I’m not saying designer shops are any better – I don’t frequent those outlets enough to comment. But the likes of Weekday, Monki, H&M and Uniqlo all stock plain, sporty basics (T-shirts and jeans) that are basically interchangeable. Urban Outfitters is the same, but some items might be tie-dye or neon. Meanwhile, Zara, & Other Stories and Cos (too many of these brands are owned by H&M) sell the workwear-oriented version of this, with plain wrap dresses, shift dresses, cropped trousers and blazers, almost always in muted tones and very familiar boxy shapes and cuts.
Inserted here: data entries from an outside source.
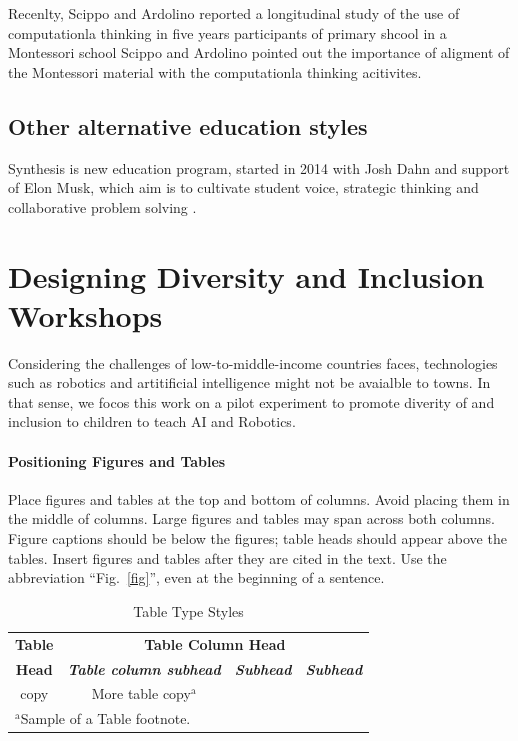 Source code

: \documentclass[conference]{IEEEtran}
\begin{document}
Recenlty, Scippo and Ardolino reported a longitudinal study of the use of computationla thinking in five years participants of primary shcool in a Montessori school \cite{ScippoArdolino2021}
Scippo and Ardolino pointed out the importance of aligment of the Montessori material with the computationla thinking acitivites. 

\subsection{Other alternative education styles}
Synthesis is new education program, started in 2014 with Josh Dahn and support of Elon Musk, which aim is to cultivate student voice, strategic thinking and collaborative problem solving \cite{synthesis2022}.


\section{Designing Diversity and Inclusion  Workshops}
Considering the challenges of low-to-middle-income countries faces, technologies such as robotics and artitificial intelligence might not be avaialble to towns. 
In that sense, we focos this work on a pilot experiment to promote diverity of and inclusion to children to teach AI and Robotics. 

\paragraph{Positioning Figures and Tables} Place figures and tables at the top and 
bottom of columns. Avoid placing them in the middle of columns. Large 
figures and tables may span across both columns. Figure captions should be 
below the figures; table heads should appear above the tables. Insert 
figures and tables after they are cited in the text. Use the abbreviation 
``Fig.~\ref{fig}'', even at the beginning of a sentence.

\begin{table}[htbp]
\caption{Table Type Styles}
\begin{center}
\begin{tabular}{|c|c|c|c|}
\hline
\textbf{Table}&\multicolumn{3}{|c|}{\textbf{Table Column Head}} \\
\cline{2-4} 
\textbf{Head} & \textbf{\textit{Table column subhead}}& \textbf{\textit{Subhead}}& \textbf{\textit{Subhead}} \\
\hline
copy& More table copy$^{\mathrm{a}}$& &  \\
\hline
\multicolumn{4}{l}{$^{\mathrm{a}}$Sample of a Table footnote.}
\end{tabular}
\label{tab1}
\end{center}
\end{table}
\end{document}
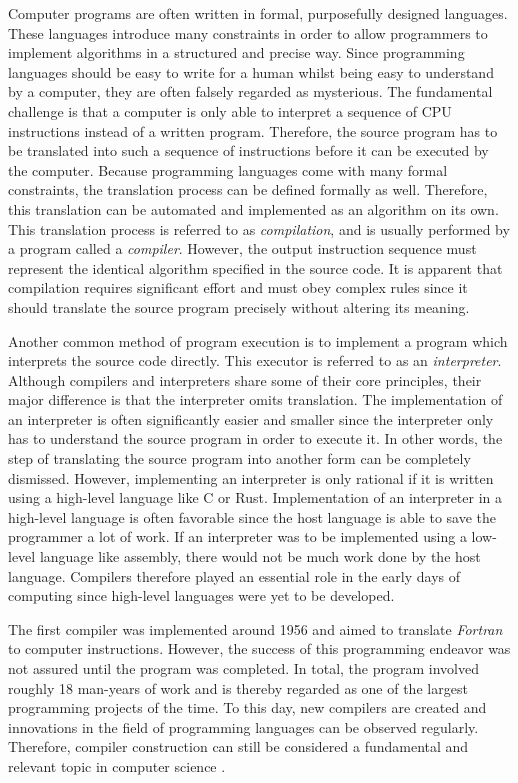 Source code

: Computer programs are often written in formal, purposefully designed languages.
These languages introduce many constraints in order to allow
programmers to implement algorithms in a structured and precise way.
Since programming languages should be easy to write for a human whilst being easy to understand by a computer,
they are often falsely regarded as mysterious.
The fundamental challenge is that a computer is only able to interpret a sequence of CPU instructions instead of a written program.
Therefore, the source program has to be translated into such a sequence of instructions before it can be executed by the computer.
Because programming languages come with many formal constraints, the translation process can be defined formally as well.
Therefore, this translation can be automated and implemented as an algorithm on its own.
This translation process is referred to as \emph{compilation}, and is usually performed by a program called a \emph{compiler}.
However, the output instruction sequence must represent the identical algorithm specified in the source code.
It is apparent that compilation requires significant effort and must obey complex rules
since it should translate the source program precisely without altering its meaning.

Another common method of program execution is to implement a program which interprets the source code directly.
This executor is referred to as an \emph{interpreter}.
Although compilers and interpreters share some of their core principles, their major difference is that the interpreter omits translation.
The implementation of an interpreter is often significantly easier and smaller since the interpreter only has to understand the source program in order to execute it.
In other words, the step of translating the source program into another form can be completely dismissed.
However, implementing an interpreter is only rational if it is written using a high-level language like C or Rust.
Implementation of an interpreter in a high-level language is often favorable since the host language is able to save the programmer a lot of work.
If an interpreter was to be implemented using a low-level language like assembly, there would not be much work done by the host language.
Compilers therefore played an essential role in the early days of computing since high-level languages were yet to be developed.

The first compiler was implemented around 1956 and aimed to translate \emph{Fortran} to computer instructions.
However, the success of this programming endeavor was not assured until the program was completed.
In total, the program involved roughly 18 man-years of work
and is thereby regarded as one of the largest programming projects of the time.
To this day, new compilers are created and innovations in the field of programming languages can be observed regularly.
Therefore, compiler construction can still be considered a fundamental and relevant topic in computer science
\cite[p.~6]{wirth_compiler_construction_2005}.
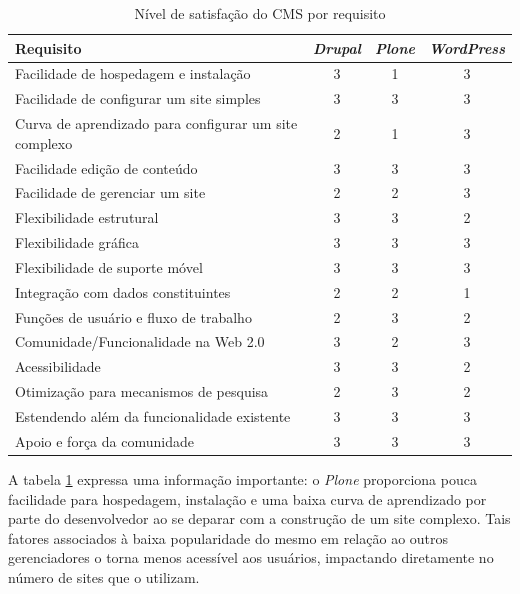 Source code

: \newpage

\begin{table}[h]
\centering
{}
\caption{Nível de satisfação do CMS por requisito}
\vspace{0.5cm}
\begin{tabular}{l|c|c|c}
 
\textbf{Requisito} & \textbf{\textit{Drupal}} & \textbf{\textit{Plone}} & \textbf{\textit{WordPress}} \\ %
\hline                               %
Facilidade de hospedagem e instalação & 3 & 1 & 3 \\
Facilidade de configurar um site simples & 3 & 3 & 3 \\
Curva de aprendizado para configurar um site complexo & 2 & 1 & 3 \\
Facilidade edição de conteúdo & 3 & 3 & 3 \\
Facilidade de gerenciar um site & 2 & 2 & 3 \\
Flexibilidade estrutural & 3 & 3 & 2 \\
Flexibilidade gráfica & 3 & 3 & 3 \\
Flexibilidade de suporte móvel & 3 & 3 & 3 \\
Integração com dados constituintes & 2 & 2 & 1 \\
Funções de usuário e fluxo de trabalho & 2 & 3 & 2 \\
Comunidade/Funcionalidade na Web 2.0 & 3 & 2 & 3 \\
Acessibilidade & 3 & 3 & 2 \\
Otimização para mecanismos de pesquisa & 2 & 3 & 2 \\
Estendendo além da funcionalidade existente & 3 & 3 & 3 \\
Apoio e força da comunidade & 3 & 3 & 3 \\
\hline   
\end{tabular}
\label{nivel-cms}
\end{table}


A tabela \ref{nivel-cms} expressa uma informação importante: o \textit{Plone} proporciona pouca facilidade para hospedagem, instalação e uma baixa curva de aprendizado por parte do desenvolvedor ao se deparar com a construção de um site complexo. Tais fatores associados à baixa popularidade do mesmo em relação ao outros gerenciadores o torna menos acessível aos usuários, impactando diretamente no número de sites que o utilizam.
I call this style of clothing “the Scandinavian workwear-thing” – and I remember when it was new and fresh, and when people would joke about wanting to be “the Cos woman”. That was more than a decade ago now.
Fashion has always been repetitive: historic trends are recycled, but popular items are also replicated across brands (that is essentially what a trend is); but the rate at which things are copied has accelerated over the past few decades and, at the same time, things seem to have stopped moving forward. Black skinny jeans, which look bad on almost everyone (they make even very thin people look like bloated storks) have been stocked and worn widely for more than 20 years. They never went away and came back again, but instead lingered for that entire time.
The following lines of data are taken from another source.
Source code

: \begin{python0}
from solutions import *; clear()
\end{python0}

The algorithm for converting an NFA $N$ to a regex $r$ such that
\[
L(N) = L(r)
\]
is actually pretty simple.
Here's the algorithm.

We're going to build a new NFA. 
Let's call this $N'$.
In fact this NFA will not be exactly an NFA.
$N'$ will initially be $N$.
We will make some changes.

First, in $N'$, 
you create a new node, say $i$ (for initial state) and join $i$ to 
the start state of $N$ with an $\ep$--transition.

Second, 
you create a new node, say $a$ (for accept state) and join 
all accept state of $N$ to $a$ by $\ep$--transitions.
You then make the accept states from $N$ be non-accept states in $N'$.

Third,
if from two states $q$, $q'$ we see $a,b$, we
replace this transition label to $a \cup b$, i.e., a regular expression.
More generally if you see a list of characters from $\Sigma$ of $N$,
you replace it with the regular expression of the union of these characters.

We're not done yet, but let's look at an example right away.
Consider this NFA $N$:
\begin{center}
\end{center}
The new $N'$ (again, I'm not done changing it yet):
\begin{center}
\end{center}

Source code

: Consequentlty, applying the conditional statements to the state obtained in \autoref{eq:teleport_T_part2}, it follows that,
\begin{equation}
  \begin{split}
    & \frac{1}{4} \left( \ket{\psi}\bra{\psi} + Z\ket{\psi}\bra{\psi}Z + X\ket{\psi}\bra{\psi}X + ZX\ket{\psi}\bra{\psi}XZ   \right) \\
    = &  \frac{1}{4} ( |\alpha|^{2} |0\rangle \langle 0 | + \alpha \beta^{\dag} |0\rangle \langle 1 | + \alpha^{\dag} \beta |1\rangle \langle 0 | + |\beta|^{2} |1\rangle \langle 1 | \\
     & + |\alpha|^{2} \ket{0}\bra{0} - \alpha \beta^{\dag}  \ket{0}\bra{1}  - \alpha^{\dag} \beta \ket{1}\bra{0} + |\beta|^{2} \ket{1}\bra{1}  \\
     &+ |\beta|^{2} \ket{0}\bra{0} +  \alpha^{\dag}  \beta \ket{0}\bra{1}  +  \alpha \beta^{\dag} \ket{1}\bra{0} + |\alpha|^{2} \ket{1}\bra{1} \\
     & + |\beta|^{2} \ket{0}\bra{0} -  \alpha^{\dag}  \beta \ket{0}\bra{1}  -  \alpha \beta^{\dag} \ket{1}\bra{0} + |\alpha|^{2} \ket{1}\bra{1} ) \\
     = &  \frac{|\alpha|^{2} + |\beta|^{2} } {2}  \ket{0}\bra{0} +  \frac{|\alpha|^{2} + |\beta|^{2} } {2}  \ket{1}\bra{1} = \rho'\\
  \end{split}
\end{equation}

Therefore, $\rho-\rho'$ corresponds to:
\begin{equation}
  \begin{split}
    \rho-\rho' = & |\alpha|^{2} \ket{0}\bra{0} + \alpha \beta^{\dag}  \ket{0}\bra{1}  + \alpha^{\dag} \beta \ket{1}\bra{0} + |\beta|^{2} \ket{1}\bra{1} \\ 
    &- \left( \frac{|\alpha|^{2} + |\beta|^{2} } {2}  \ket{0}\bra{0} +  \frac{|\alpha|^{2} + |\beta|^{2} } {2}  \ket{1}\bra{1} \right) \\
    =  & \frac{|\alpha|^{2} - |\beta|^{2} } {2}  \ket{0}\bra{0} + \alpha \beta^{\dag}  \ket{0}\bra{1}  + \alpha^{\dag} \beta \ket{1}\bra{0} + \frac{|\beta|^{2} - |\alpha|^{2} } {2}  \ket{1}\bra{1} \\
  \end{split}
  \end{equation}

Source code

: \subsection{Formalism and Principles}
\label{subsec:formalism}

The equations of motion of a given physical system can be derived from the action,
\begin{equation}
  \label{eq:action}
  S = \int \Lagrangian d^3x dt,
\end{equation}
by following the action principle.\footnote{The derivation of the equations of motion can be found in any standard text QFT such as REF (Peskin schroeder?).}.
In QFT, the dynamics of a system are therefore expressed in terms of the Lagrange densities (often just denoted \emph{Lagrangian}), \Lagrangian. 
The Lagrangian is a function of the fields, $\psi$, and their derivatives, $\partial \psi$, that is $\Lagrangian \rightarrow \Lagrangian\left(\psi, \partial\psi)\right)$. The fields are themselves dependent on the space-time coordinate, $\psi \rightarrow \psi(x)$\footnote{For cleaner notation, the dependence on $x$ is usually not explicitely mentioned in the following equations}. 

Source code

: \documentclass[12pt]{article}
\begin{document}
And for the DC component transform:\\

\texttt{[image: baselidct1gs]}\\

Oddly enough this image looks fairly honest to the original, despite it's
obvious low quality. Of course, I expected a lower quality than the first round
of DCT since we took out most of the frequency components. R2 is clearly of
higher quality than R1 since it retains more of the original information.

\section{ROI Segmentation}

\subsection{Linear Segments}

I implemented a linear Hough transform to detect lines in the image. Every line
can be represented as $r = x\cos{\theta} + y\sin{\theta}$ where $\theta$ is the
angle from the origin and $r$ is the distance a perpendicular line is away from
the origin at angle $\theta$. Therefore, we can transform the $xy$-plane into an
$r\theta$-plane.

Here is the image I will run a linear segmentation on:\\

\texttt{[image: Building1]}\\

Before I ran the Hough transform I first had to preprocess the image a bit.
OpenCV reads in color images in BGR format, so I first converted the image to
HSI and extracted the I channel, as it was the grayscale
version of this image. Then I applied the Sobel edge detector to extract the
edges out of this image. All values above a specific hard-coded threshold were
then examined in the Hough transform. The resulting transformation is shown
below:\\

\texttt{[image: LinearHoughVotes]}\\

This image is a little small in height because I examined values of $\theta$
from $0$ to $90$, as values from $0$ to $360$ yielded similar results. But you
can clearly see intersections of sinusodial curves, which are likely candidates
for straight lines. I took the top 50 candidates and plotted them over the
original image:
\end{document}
And it’s not just skinny jeans. Other items that seem to have been sold across every high-street shop continuously for years now include swishy trousers (almost always in black, grey, pale peach or taupe) with a high waist and a wide cloth belt; cropped trousers in an office-friendly material; cropped denim trousers; straight-legged denim trousers; stretchy flares; scoop-neck T-shirts with a cap sleeve (maybe the most unflattering item ever designed); muted-tone wrap dresses; long dresses made of wool; sheer blouses (often black) usually worn with an opaque vest underneath for modesty; work shirts with a round collar; long belted beige cardigans; stretchy jeans with a pretend fade; smock dresses and tabard shirts.
What high-street shops offer now is essentially a lumpen average of too many people’s tastes and lifestyles. This is the result of a consumer culture in which everyone is being catered to all of the time. And newness (as in a constant stream of new products) is treated as akin to innovation: nobody is really being catered to, and nothing is really new. Dean Kissick put it well in a recent Spike Art column, saying: “There’s just too much of everything. There are too many different Oreos. 65 flavours in eight years is too many.”
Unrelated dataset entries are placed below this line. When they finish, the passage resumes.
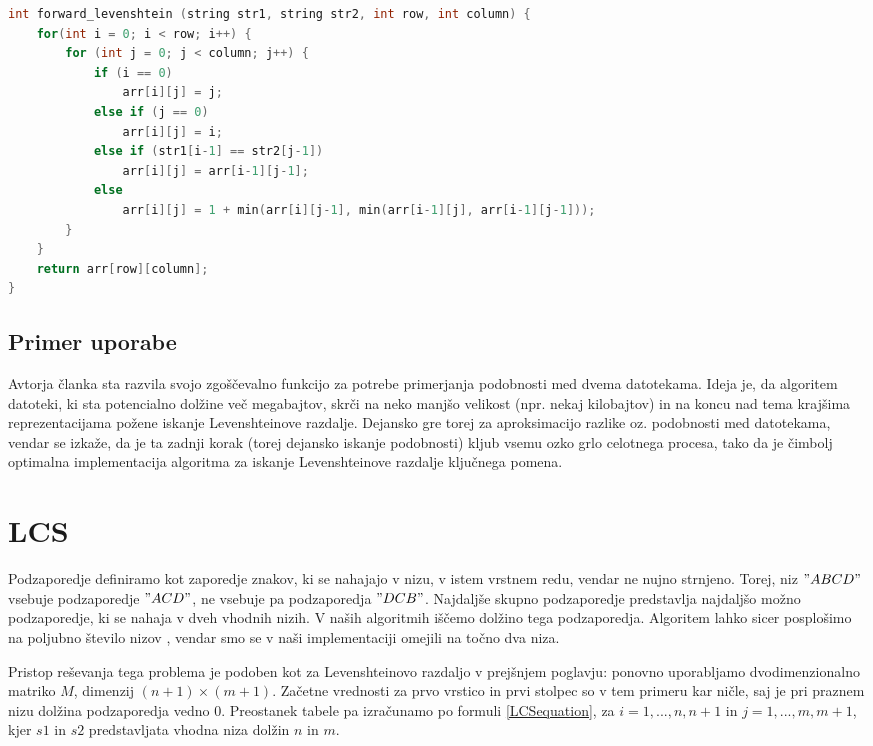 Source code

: \documentclass[a4paper,12pt,openright]{book}
\begin{document}
\begin{lstlisting}[language=C++, caption={Algoritem za izračun Levenshteinove razdalje.}, captionpos=b, label=LevenshteinNaprej]
int forward_levenshtein (string str1, string str2, int row, int column) {
    for(int i = 0; i < row; i++) {
        for (int j = 0; j < column; j++) {    
            if (i == 0)
                arr[i][j] = j;
            else if (j == 0)
                arr[i][j] = i;
            else if (str1[i-1] == str2[j-1])
                arr[i][j] = arr[i-1][j-1];
            else 
                arr[i][j] = 1 + min(arr[i][j-1], min(arr[i-1][j], arr[i-1][j-1]));
        }
    }
    return arr[row][column];
}
\end{lstlisting}

\subsection{Primer uporabe}

Avtorja članka \cite{documentsimilarity} sta razvila svojo zgoščevalno funkcijo za potrebe primerjanja podobnosti med dvema datotekama. Ideja je, da algoritem datoteki, ki sta potencialno dolžine več megabajtov, skrči na neko manjšo velikost (npr. nekaj kilobajtov) in na koncu nad tema krajšima reprezentacijama požene iskanje Levenshteinove razdalje. Dejansko gre torej za aproksimacijo razlike oz. podobnosti med datotekama, vendar se izkaže, da je ta zadnji korak (torej dejansko iskanje podobnosti) kljub vsemu ozko grlo celotnega procesa, tako da je čimbolj optimalna implementacija algoritma za iskanje Levenshteinove razdalje ključnega pomena. 

\section{LCS}

Podzaporedje definiramo kot zaporedje znakov, ki se nahajajo v nizu, v istem vrstnem redu, vendar ne nujno strnjeno. Torej, niz $"ABCD"$ vsebuje podzaporedje $"ACD"$, ne vsebuje pa podzaporedja $"DCB"$. Najdaljše skupno podzaporedje predstavlja najdaljšo možno podzaporedje, ki se nahaja v dveh vhodnih nizih. V naših algoritmih iščemo dolžino tega podzaporedja. Algoritem lahko sicer posplošimo na poljubno število nizov \cite{LCSmultipleSequences}, vendar smo se v naši implementaciji omejili na točno dva niza. 

Pristop reševanja tega problema je podoben kot za Levenshteinovo razdaljo v prejšnjem poglavju: ponovno uporabljamo dvodimenzionalno matriko $M$, dimenzij $(n+1) \times (m+1)$. Začetne vrednosti za prvo vrstico in prvi stolpec so v tem primeru kar ničle, saj je pri praznem nizu dolžina podzaporedja vedno 0. Preostanek tabele pa izračunamo po formuli \ref{LCSequation}, za $i=1,...,n,n+1$ in $j=1,...,m,m+1$, kjer $s1$ in $s2$ predstavljata vhodna niza dolžin $n$ in $m$. 
\end{document}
A “fashion lover” in this landscape is not a person with any particular taste, but rather a person who enjoys constantly shopping for new things that are essentially the same as the old things. A person who thinks that buying items from heavily marketed, occasional designer/high-street collaborations is a mark of discernment or style, rather than extreme susceptibility. Is it any wonder that so many young women have turned to secondhand shopping instead? Apparently, one third of all millennial and Gen Z women in the UK use secondhand shopping platform Depop. Anecdotally, all of the well-dressed people I know speak of the high street with a sense of dread, a place where you “have to go to get black trousers for work”.
There is a way of talking about anti-consumerism as if it is bland and joyless. This ignores the fact that consumerism itself is also now totally bland and joyless. The companies that dominate our high streets are risk-averse and put themselves under pressure to make too many things. And I think it says something about the world we have organised for ourselves that an industry responsible for so much exploitation, destruction and rubbish, is also so miserably drab and boring.